Here on Nerd Rage the Gladiators get to voice out, their opinions on a hot topic in the realm of nerditude.
This week’s topic is all about diversity in Comic Books.
With Bobby Drake a.k.a. Iceman being privately outed by Jean Grey in the recent All New X-Men issue, We are beginning to see more and more characters experience an overhaul, whether it be to their sexual orientation, race, creed or sex.
People, do not get me wrong, I am all for diversity in comic books. I dream of someday having a Filipino take the mantle of a popular comic book hero. But what I dislike about the sudden movement for diversity is when there is drastic change in the characteristics of a certain character. What exactly am I saying, you ask. This is simple, established characters should maintain the status quo, if his character permits it; if not, then by all means introduce some changes to prevent stagnation.
To properly illustrate this, I am all for Marvel comics introducing new characters such as Miles Morales (Spiderman), Kamala Khan (Ms. Marvel), the new female Thor, as a movement to diversify the roster of heroes. Sure, the character’s mantle remain the same but these are new people taking over those mantles. By doing such, the books bring a breath of fresh air to the hero. And this was done not by changing the race or creed or sexual orientation of the original character, but by introducing new people to it.

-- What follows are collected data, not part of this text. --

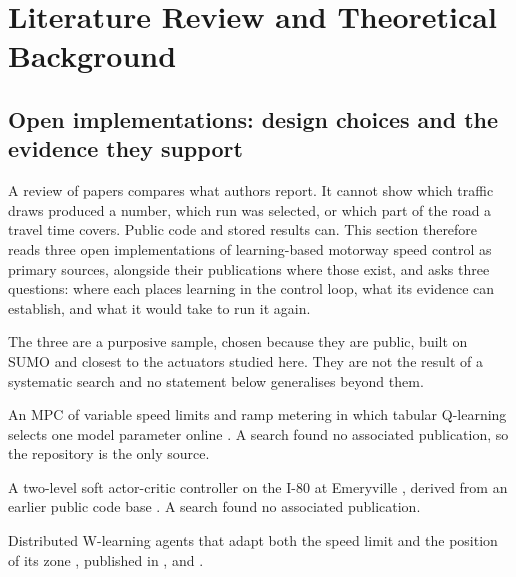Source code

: \chapter{Literature Review and Theoretical Background}\label{ch:literature}




\section[Open implementations]{Open implementations: design choices and the evidence they support}\label{sec:open-impl}

A review of papers compares what authors report. It cannot show which traffic draws produced a number, which run was selected, or which part of the road a travel time covers. Public code and stored results can. This section therefore reads three open implementations of learning-based motorway speed control as primary sources, alongside their publications where those exist, and asks three questions: where each places learning in the control loop, what its evidence can establish, and what it would take to run it again.

The three are a purposive sample, chosen because they are public, built on SUMO and closest to the actuators studied here. They are not the result of a systematic search and no statement below generalises beyond them.

\begin{description}[leftmargin=0pt,style=nextline]
\item[ACMPC] An MPC of variable speed limits and ramp metering in which tabular Q-learning selects one model parameter online \parencite{ACMPCRepo}. A search found no associated publication, so the repository is the only source.
\item[vsl2] A two-level soft actor-critic controller on the I-80 at Emeryville \parencite{Vsl2Repo}, derived from an earlier public code base \parencite{LuSacVsl2022}. A search found no associated publication.
\item[DWL-ST-VSL] Distributed W-learning agents that adapt both the speed limit and the position of its zone \parencite{KusicRepo}, published in \textcite{Kusic2020}, \textcite{Kusic2021ITSC} and \textcite{Kusic2021Math}\verify.
\end{description}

By starting from scratch, the diversification feels organic and sincere. We are actually experiencing how it is to live in a society where the protagonist is a minority. And with that experience, we are educated on their way of life, and the struggles that they face just by being a minority. From there we gain respect and appreciation for the minority and thus creates a society without any reservations against them.
However, by changing the race or sexual orientation of an already established character, the diversification translates to an otherwise insincere action, more akin to a publicity stunt. Take for example DC’s attempt to change the race of Wally West in the New52 era or the sudden change in the sexual preferences of Iceman. These actions were regarded as “board room decisions” or publicity stunts with the purpose of bumping up the sales of their respective comic book lines, even if the intentions were pure.

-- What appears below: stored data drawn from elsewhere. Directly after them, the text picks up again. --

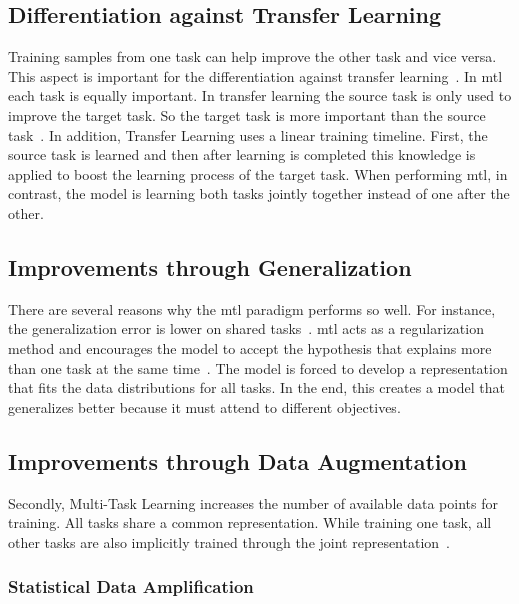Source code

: \subsection{Differentiation against Transfer Learning}

Training samples from one task can help improve the other task and vice versa. This aspect is important for the differentiation against transfer learning~\cite{Pratt1993}. In \gls{mtl} each task is equally important. In transfer learning the source task is only used to improve the target task. So the target task is more important than the source task~\cite{Zhang2017a}. In addition, Transfer Learning uses a linear training timeline. First, the source task is learned and then after learning is completed this knowledge is applied to boost the learning process of the target task. When performing \gls{mtl}, in contrast, the model is learning both tasks jointly together instead of one after the other.


\subsection{Improvements through Generalization}
\label{sec:03_mtlAdvantages}

There are several reasons why the \gls{mtl} paradigm performs so well. For instance, the generalization error is lower on shared tasks~\cite{Caruana1993}. \gls{mtl} acts as a regularization method and encourages the model to accept the hypothesis that explains more than one task at the same time~\cite{Ruder2017}. The model is forced to develop a representation that fits the data distributions for all tasks. In the end, this creates a model that generalizes better because it must attend to different objectives.

\subsection{Improvements through Data Augmentation}

Secondly, Multi-Task Learning increases the number of available data points for training. All tasks share a common representation. While training one task, all other tasks are also implicitly trained through the joint representation~\cite{Caruana1993}.

\subsubsection*{Statistical Data Amplification}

When done this way, the whole diversification appears forced. In the case of Iceman, he was created as an original member of the X-Men and regarded as a straight person. In all those years of existence, he was never given an inkling of being gay. At the core, when he was created he was straight and designed to be straight. But by outing him in the recent comic book issue, the fans of Iceman were given a disservice to his character because the execution of the reveal felt rushed and out of the blue, thereby, as stated earlier, it comes off as a publicity stunt.
Again, I am for diversification, but hopefully when comic book creators and publishers do decide to diversify their roster of characters, they should do it in good taste in service tot the story and its characters and not as “marketing moves” or be perceived as such, regardless of the intentions.
Diversification is a noble act, one that would be beneficial not just in comics but to humankind as a whole in conquering racism, sexism and religious differences, however, it must be done carefully and correctly to properly convey the message of diversity and not come out as a publicity stunt. The comic book publishers should be regarded for this movement, but as uncle Ben said “with great power comes great responsibility”.
Agree or disagree? Let us know on our comments section.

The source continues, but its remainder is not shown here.